Has anyone actually done the maths to calculate the partial derivative of the cost function J(\vec w, b) with respect to w_j?.
I have gone through my calculations twice and I get the same result as Andrew in his Video “Gradient Descent Implementation” but with a minus sign in front of the result.
I taken screenshots of my calculations and I have pasted them here if you need to check them.
Its been many years now since I calculated partial derivatives so I may have made an error somewhere.
Hopefully someone with more recent experience can spot the error.
Apparently the non-linear log function in the cost equation is counteracted by the nonlinear exponential in the sigmoid function that is part of f(w, b).
That was just an intuition, and not a result of a mathematical deviation.
If the first derivative of the loss was not tend to zero when error tends to 0, then gradient descent would push it away which is not a favourable consequence.
By error, I meant this part of your work → . It was called error because it’s the difference between the truth and the prediction.
Doesn’t this argument sound reasonable to you?
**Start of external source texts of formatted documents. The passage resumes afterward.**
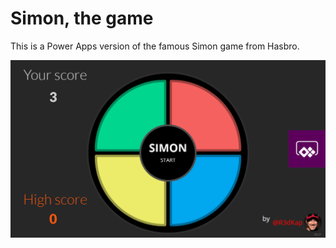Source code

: # Simon, the game
This is a Power Apps version of the famous Simon game from Hasbro.

![Simon](images/Simon_HOME.png)
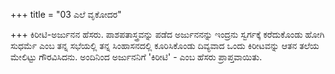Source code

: +++
title = "03 ಎಲೆ ವೃಕೋದರ"

+++
ಕಿರೀಟಿ-ಅರ್ಜುನನ ಹೆಸರು. ಪಾಶಪತಾಸ್ತ್ರವನ್ನು ಪಡೆದ ಅರ್ಜುನನನ್ನು ಇಂದ್ರನು ಸ್ವರ್ಗಕ್ಕೆ ಕರೆದುಕೊಂಡು ಹೋಗಿ ಸುಧರ್ಮೆ ಎಂಬ ತನ್ನ ಸಭೆಯಲ್ಲಿ ತನ್ನ ಸಿಂಹಾಸನದಲ್ಲಿ ಕೂರಿಸಿಕೊಂಡು ದಿವ್ಯವಾದ ಒಂದು ಕಿರೀಟವನ್ನು ಆತನ ತಲೆಯ ಮೇಲಿಟ್ಟು ಗೌರವಿಸಿದನು. ಅಂದಿನಿಂದ ಅರ್ಜುನನಿಗೆ 'ಕಿರೀಟಿ' - ಎಂಬ ಹೆಸರು ಪ್ರಾಪ್ತವಾಯಿತು.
I am a Physics graduate, and we always like to discuss intuitive understanding of maths formula, though it’s not always easy to.
Cheers,
Raymond
P.S. you have presented mathematically the result of the loss being proportional to the error
The slides might not have (I havn’t checked all of them) specified the base for the log, but if we think backward from the final result of gradient descent of logistic regression, the base was e.
But this is a Machine Learning class, though I don’t know who can tell what Machine Learning nomenclature is regarding the use of log, but this Machine Learning Specialization uses base e.